_ASSIGNMENT_.
Each line below must be reproduced exactly, though the pictures are to be dropped.

_RECORDS TO USE_.

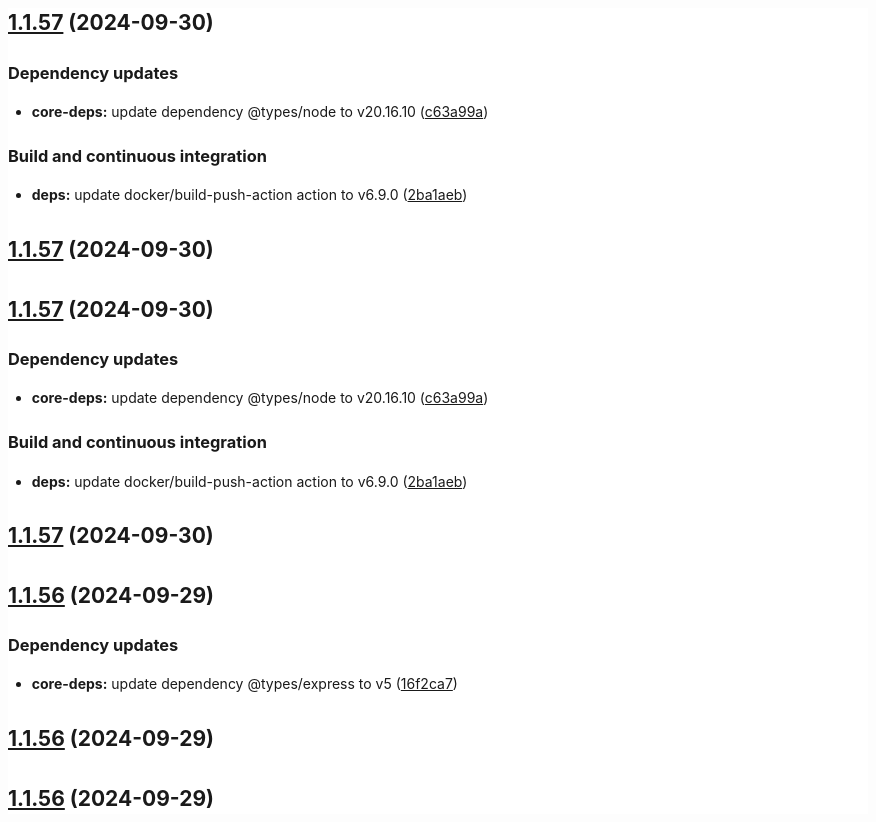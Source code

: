 ## [1.1.57](https://github.com/revue-org/revue-sample-thing/compare/v1.1.56...v1.1.57) (2024-09-30)

### Dependency updates

* **core-deps:** update dependency @types/node to v20.16.10 ([c63a99a](https://github.com/revue-org/revue-sample-thing/commit/c63a99a74fd43a83996975d17f4f6657922d9dbc))

### Build and continuous integration

* **deps:** update docker/build-push-action action to v6.9.0 ([2ba1aeb](https://github.com/revue-org/revue-sample-thing/commit/2ba1aeb13a5879944e387073deadb0fc45f271bf))


## [1.1.57](https://github.com/revue-org/revue-sample-thing/compare/v1.1.56...v1.1.57) (2024-09-30)

## [1.1.57](https://github.com/revue-org/revue-sample-thing/compare/v1.1.56...v1.1.57) (2024-09-30)

### Dependency updates

* **core-deps:** update dependency @types/node to v20.16.10 ([c63a99a](https://github.com/revue-org/revue-sample-thing/commit/c63a99a74fd43a83996975d17f4f6657922d9dbc))

### Build and continuous integration

* **deps:** update docker/build-push-action action to v6.9.0 ([2ba1aeb](https://github.com/revue-org/revue-sample-thing/commit/2ba1aeb13a5879944e387073deadb0fc45f271bf))


## [1.1.57](https://github.com/revue-org/revue-sample-thing/compare/v1.1.56...v1.1.57) (2024-09-30)

## [1.1.56](https://github.com/revue-org/revue-sample-thing/compare/v1.1.55...v1.1.56) (2024-09-29)

### Dependency updates

* **core-deps:** update dependency @types/express to v5 ([16f2ca7](https://github.com/revue-org/revue-sample-thing/commit/16f2ca7d714ea79c17ac1246d9cba6c58322a344))


## [1.1.56](https://github.com/revue-org/revue-sample-thing/compare/v1.1.55...v1.1.56) (2024-09-29)

## [1.1.56](https://github.com/revue-org/revue-sample-thing/compare/v1.1.55...v1.1.56) (2024-09-29)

_RESPONSE BELOW_.
Source code

: ## [1.1.57](https://github.com/revue-org/revue-sample-thing/compare/v1.1.56...v1.1.57) (2024-09-30)

### Dependency updates

* **core-deps:** update dependency @types/node to v20.16.10 ([c63a99a](https://github.com/revue-org/revue-sample-thing/commit/c63a99a74fd43a83996975d17f4f6657922d9dbc))

### Build and continuous integration

* **deps:** update docker/build-push-action action to v6.9.0 ([2ba1aeb](https://github.com/revue-org/revue-sample-thing/commit/2ba1aeb13a5879944e387073deadb0fc45f271bf))


## [1.1.57](https://github.com/revue-org/revue-sample-thing/compare/v1.1.56...v1.1.57) (2024-09-30)

## [1.1.57](https://github.com/revue-org/revue-sample-thing/compare/v1.1.56...v1.1.57) (2024-09-30)

### Dependency updates

* **core-deps:** update dependency @types/node to v20.16.10 ([c63a99a](https://github.com/revue-org/revue-sample-thing/commit/c63a99a74fd43a83996975d17f4f6657922d9dbc))

### Build and continuous integration

* **deps:** update docker/build-push-action action to v6.9.0 ([2ba1aeb](https://github.com/revue-org/revue-sample-thing/commit/2ba1aeb13a5879944e387073deadb0fc45f271bf))


## [1.1.57](https://github.com/revue-org/revue-sample-thing/compare/v1.1.56...v1.1.57) (2024-09-30)

## [1.1.56](https://github.com/revue-org/revue-sample-thing/compare/v1.1.55...v1.1.56) (2024-09-29)

### Dependency updates

* **core-deps:** update dependency @types/express to v5 ([16f2ca7](https://github.com/revue-org/revue-sample-thing/commit/16f2ca7d714ea79c17ac1246d9cba6c58322a344))


## [1.1.56](https://github.com/revue-org/revue-sample-thing/compare/v1.1.55...v1.1.56) (2024-09-29)

## [1.1.56](https://github.com/revue-org/revue-sample-thing/compare/v1.1.55...v1.1.56) (2024-09-29)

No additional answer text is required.